Using a mixer, beat until

creamy and combined.



Add the eggs and vanilla.



Using the mixer beat well until the eggs

are completely combined with the dough.



Add a little of the flour.



Using the mixer, beat well and repeat

until all of the flour is used up.



Add the chocolate chips.



Using a large spoon, combine chocolate

chips with the cookie dough.



Spray a jelly roll pan (15″ x 10″)

with cooking oil. Spread the cookie

dough onto the pan. I sprayed my

hand with the cooking oil to

spread it easily with my hand.



Bake in a preheated 350 degree oven for

20 – 25 minutes or until a golden brown.



Cool in the pan on a wire rack

then slice and serve.


Chocolate Chip Pan Cookies



  • 2 & 1/4 cups all purpose flour
  • 1 tsp baking soda
  • 1 tsp salt
  • 1 cup (2 sticks) butter, softened
  • 3/4 cup granulated sugar
  • 3/4 cup brown sugar, firmly packed
  • 1 tsp vanilla extract
  • 2 large eggs
  • 2 cups (12 oz. package) semi-sweet chocolate chips
  • 1 cup chopped nuts, optional


  1. Preheat oven to 350 degrees.
  2. In a small bowl whisk together the flour, baking soda and salt.
  3. In a large bowl add the butter, granulated sugar and brown sugar.
  4. Using a mixer, beat until creamy and combined.
  5. Add the eggs and vanilla extract to the cookie dough, beating until creamy and combined.
  6. Using the mixer, gradually add the flour beating well after each addition.
  7. Add the chocolate chips (and nuts if used). Using a large spoon, stir them into the cookie dough.
  8. Spray a jelly roll pan (15″ x 10″) with cooking oil.
  9. Spread the cookie dough onto the pan. I sprayed my hand with cooking oil and pressed the dough into the pan evenly.
  10. Bake for 20 – 25 minutes or until a golden brown on top.
  11. Cool in the pan then slice into bars and serve.

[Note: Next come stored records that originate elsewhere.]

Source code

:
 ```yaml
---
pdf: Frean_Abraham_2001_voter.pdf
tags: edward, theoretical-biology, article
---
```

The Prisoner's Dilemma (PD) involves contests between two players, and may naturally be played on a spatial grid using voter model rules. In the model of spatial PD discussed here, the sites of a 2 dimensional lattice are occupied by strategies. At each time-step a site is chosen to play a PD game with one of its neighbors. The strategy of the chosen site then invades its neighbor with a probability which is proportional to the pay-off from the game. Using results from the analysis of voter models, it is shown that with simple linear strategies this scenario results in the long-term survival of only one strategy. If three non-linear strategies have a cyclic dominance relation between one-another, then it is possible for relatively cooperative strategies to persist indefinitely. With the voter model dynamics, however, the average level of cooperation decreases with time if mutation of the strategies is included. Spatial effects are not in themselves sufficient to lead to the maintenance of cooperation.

      • The weather finally cooled down so I just made these! They’re very good, but it turns out I didn’t have the right pan (I thought I did), so I used a 10 x 13″ baking pan and baked for 25 minutes. I think I probably would have preferred the thinner cookies a larger jelly roll pan would have made, but the flavour is spot on. The version made in a slightly smaller pan might appeal to people who like chewier cookies, though 🙂

      • I’m so glad you liked the taste of them. Once you get the right size pan for your taste they should be perfect. Thank you for letting me know that you liked them Aspasia!

  1. My son learned to make these at a young age (he’s now 56!), and every time he brings them to a function, everyone is amazed and astounded! So much easier than actual cookies!

    Virtual hugs,


  2. I used to make chocolate chip pan cookies all the time when when my children were younger. As you said, they are easy to make and very tasty.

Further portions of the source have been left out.